> [Task statement] The copy you return should hold only the lines from the top of the data below through the line with "- [ ] **Technical Architecture** - Development", each duplicated exactly and with no pictures.

> [Task material]

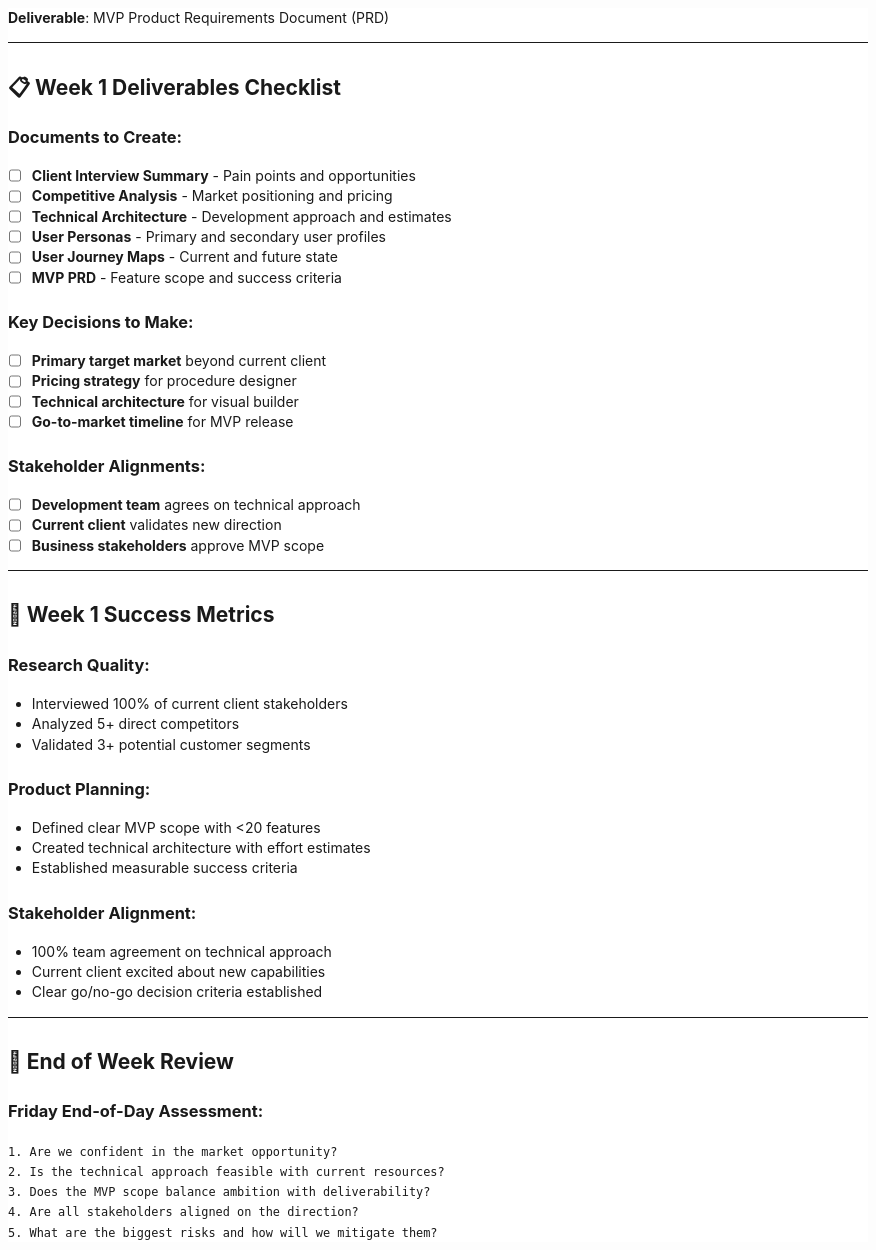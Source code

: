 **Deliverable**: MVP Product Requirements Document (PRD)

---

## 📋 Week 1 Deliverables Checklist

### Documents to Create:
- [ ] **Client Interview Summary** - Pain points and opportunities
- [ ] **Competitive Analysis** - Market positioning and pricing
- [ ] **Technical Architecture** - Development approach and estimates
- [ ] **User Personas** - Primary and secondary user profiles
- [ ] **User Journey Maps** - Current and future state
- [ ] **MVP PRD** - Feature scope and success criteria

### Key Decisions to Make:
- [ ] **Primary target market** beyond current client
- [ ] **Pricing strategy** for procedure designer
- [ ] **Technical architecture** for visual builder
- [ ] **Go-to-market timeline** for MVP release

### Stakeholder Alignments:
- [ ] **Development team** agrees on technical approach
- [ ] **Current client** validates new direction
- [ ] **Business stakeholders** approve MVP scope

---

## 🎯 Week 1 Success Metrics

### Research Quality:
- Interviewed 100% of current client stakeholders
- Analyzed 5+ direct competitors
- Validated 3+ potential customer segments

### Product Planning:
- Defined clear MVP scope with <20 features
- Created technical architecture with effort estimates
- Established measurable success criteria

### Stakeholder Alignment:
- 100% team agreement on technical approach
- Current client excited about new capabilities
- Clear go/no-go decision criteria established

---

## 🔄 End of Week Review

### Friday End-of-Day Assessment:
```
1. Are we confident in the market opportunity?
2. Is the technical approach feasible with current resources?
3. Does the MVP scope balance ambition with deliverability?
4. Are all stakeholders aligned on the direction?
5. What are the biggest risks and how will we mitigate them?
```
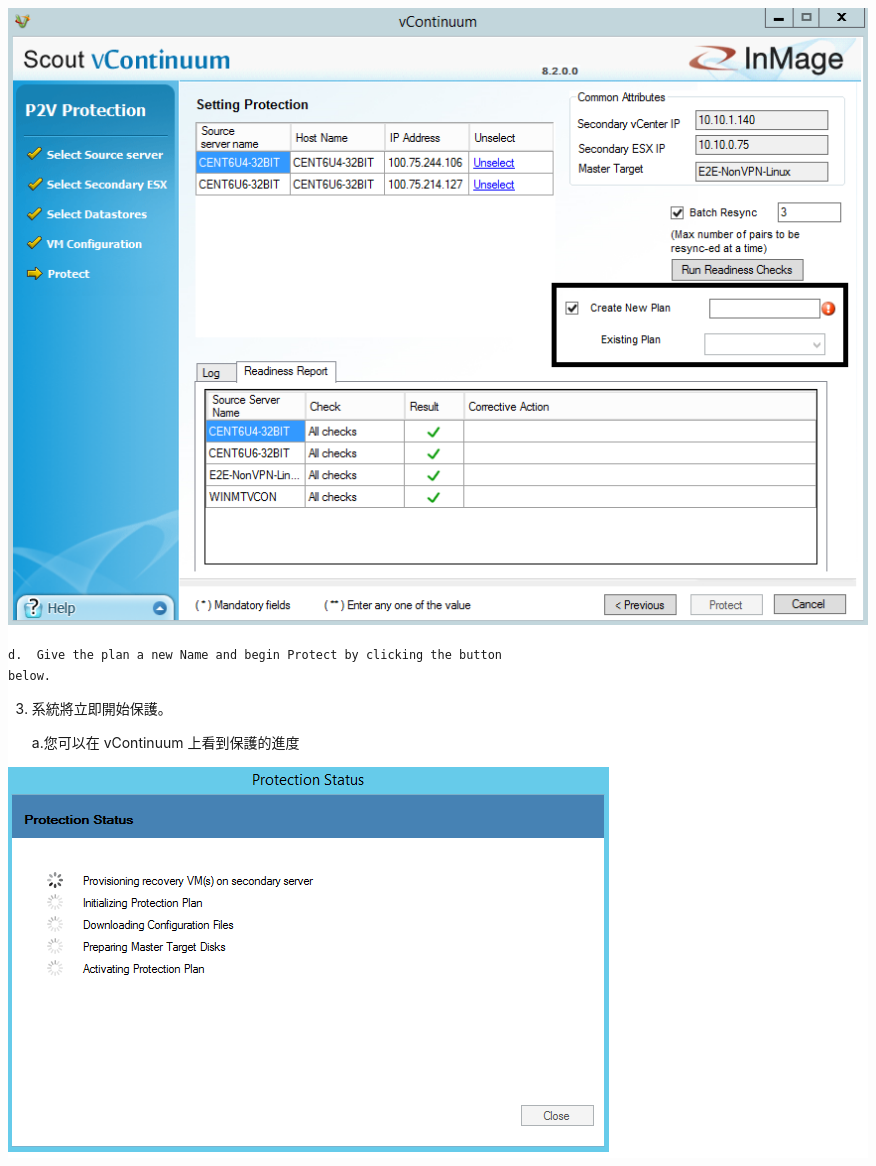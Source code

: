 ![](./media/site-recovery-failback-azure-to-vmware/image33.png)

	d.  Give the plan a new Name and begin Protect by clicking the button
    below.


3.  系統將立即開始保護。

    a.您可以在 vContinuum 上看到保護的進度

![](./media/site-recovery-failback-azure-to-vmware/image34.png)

> [Solution]
Source code

: **Deliverable**: MVP Product Requirements Document (PRD)

---

## 📋 Week 1 Deliverables Checklist

### Documents to Create:
- [ ] **Client Interview Summary** - Pain points and opportunities
- [ ] **Competitive Analysis** - Market positioning and pricing
- [ ] **Technical Architecture** - Development approach and estimates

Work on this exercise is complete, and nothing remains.